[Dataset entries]
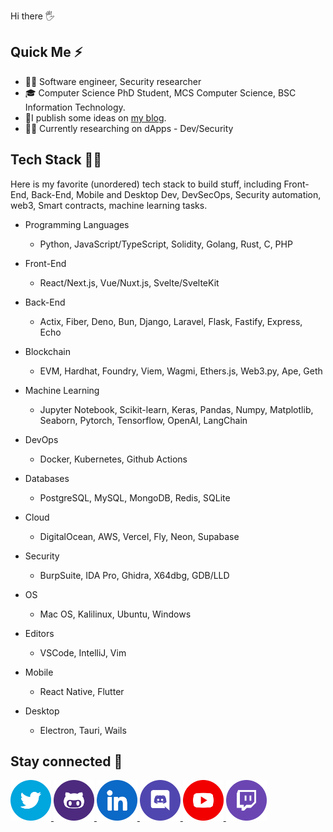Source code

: Hi there :raised_hand_with_fingers_splayed:  

## Quick Me :zap:

- :man_office_worker: Software engineer, Security researcher
- :mortar_board: Computer Science PhD Student, MCS Computer Science, BSC Information Technology.
- 📝I publish some ideas on [my blog](https://0xsha.io).
- :man_scientist: Currently researching on dApps - Dev/Security


## Tech Stack :man_technologist:

Here is my favorite (unordered) tech stack to build stuff, including Front-End, Back-End, Mobile and Desktop Dev, DevSecOps, Security automation, web3, Smart contracts, machine learning tasks.

- Programming Languages
  - Python, JavaScript/TypeScript, Solidity, Golang, Rust, C, PHP

- Front-End
  - React/Next.js, Vue/Nuxt.js, Svelte/SvelteKit

- Back-End
  - Actix, Fiber, Deno, Bun, Django, Laravel, Flask, Fastify, Express, Echo


- Blockchain
  - EVM, Hardhat, Foundry, Viem, Wagmi, Ethers.js, Web3.py, Ape, Geth

- Machine Learning
  -  Jupyter Notebook, Scikit-learn, Keras, Pandas, Numpy, Matplotlib, Seaborn, Pytorch, Tensorflow, OpenAI, LangChain 

- DevOps
  - Docker, Kubernetes, Github Actions

- Databases
  - PostgreSQL, MySQL, MongoDB, Redis, SQLite

- Cloud
  - DigitalOcean, AWS, Vercel, Fly, Neon, Supabase  

- Security
  - BurpSuite, IDA Pro, Ghidra, X64dbg, GDB/LLD

- OS
  - Mac OS, Kalilinux, Ubuntu, Windows 

- Editors
  - VSCode, IntelliJ, Vim

- Mobile
  - React Native, Flutter

- Desktop
  - Electron, Tauri, Wails


## Stay connected :handshake:

<div>
<a href="https://twitter.com/0xsha">
<img src="./social-icons/twitter.png" height=65 weight=65>
</a>
<a href="https://github.com/0xsha">
<img src="./social-icons/github.png" height=65 weight=65>
</a>
<a href="https://www.linkedin.com/in/shah-r-a18994192/">
<img src="./social-icons/linkedin.png" height=65 weight=65>
</a>
<a href="https://discordapp.com/users/0xSha">
<img src="./social-icons/discord.png" height=65 weight=65>
</a>

<a href="https://www.youtube.com/channel/UCw0IZu3qeE04tctsVhJo3jg">
<img src="./social-icons/youtube.png" height=65 weight=65>
</a>

<a href="https://www.twitch.com/0xsha">
<img src="./social-icons/twitch.png" height=65 weight=65>
</a>


</div>

 <!--
## Stats :bar_chart:                                    
                                   
<div>
<img  src="https://github-readme-stats.vercel.app/api?username=0xsha&&show_icons=true&theme=radical"/>
  </a>
<div>  -->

◆ **Brief**: The data above should be set down again exactly, with the pictures omitted.

◆ **Answer below**:
Source code

: Hi there :raised_hand_with_fingers_splayed:  

## Quick Me :zap:

- :man_office_worker: Software engineer, Security researcher
- :mortar_board: Computer Science PhD Student, MCS Computer Science, BSC Information Technology.
- 📝I publish some ideas on [my blog](https://0xsha.io).
- :man_scientist: Currently researching on dApps - Dev/Security


## Tech Stack :man_technologist:

Here is my favorite (unordered) tech stack to build stuff, including Front-End, Back-End, Mobile and Desktop Dev, DevSecOps, Security automation, web3, Smart contracts, machine learning tasks.

- Programming Languages
  - Python, JavaScript/TypeScript, Solidity, Golang, Rust, C, PHP

- Front-End
  - React/Next.js, Vue/Nuxt.js, Svelte/SvelteKit

- Back-End
  - Actix, Fiber, Deno, Bun, Django, Laravel, Flask, Fastify, Express, Echo


- Blockchain
  - EVM, Hardhat, Foundry, Viem, Wagmi, Ethers.js, Web3.py, Ape, Geth

- Machine Learning
  -  Jupyter Notebook, Scikit-learn, Keras, Pandas, Numpy, Matplotlib, Seaborn, Pytorch, Tensorflow, OpenAI, LangChain 

- DevOps
  - Docker, Kubernetes, Github Actions

- Databases
  - PostgreSQL, MySQL, MongoDB, Redis, SQLite

- Cloud
  - DigitalOcean, AWS, Vercel, Fly, Neon, Supabase  

- Security
  - BurpSuite, IDA Pro, Ghidra, X64dbg, GDB/LLD

- OS
  - Mac OS, Kalilinux, Ubuntu, Windows 

- Editors
  - VSCode, IntelliJ, Vim

- Mobile
  - React Native, Flutter

- Desktop
  - Electron, Tauri, Wails


## Stay connected :handshake:

<div>
<a href="https://twitter.com/0xsha">
<img src="./social-icons/twitter.png" height=65 weight=65>
</a>
<a href="https://github.com/0xsha">
<img src="./social-icons/github.png" height=65 weight=65>
</a>
<a href="https://www.linkedin.com/in/shah-r-a18994192/">
<img src="./social-icons/linkedin.png" height=65 weight=65>
</a>
<a href="https://discordapp.com/users/0xSha">
<img src="./social-icons/discord.png" height=65 weight=65>
</a>

<a href="https://www.youtube.com/channel/UCw0IZu3qeE04tctsVhJo3jg">
<img src="./social-icons/youtube.png" height=65 weight=65>
</a>

<a href="https://www.twitch.com/0xsha">
<img src="./social-icons/twitch.png" height=65 weight=65>
</a>


</div>

 <!--
## Stats :bar_chart:                                    
                                   
<div>
<img  src="https://github-readme-stats.vercel.app/api?username=0xsha&&show_icons=true&theme=radical"/>
  </a>
<div>  -->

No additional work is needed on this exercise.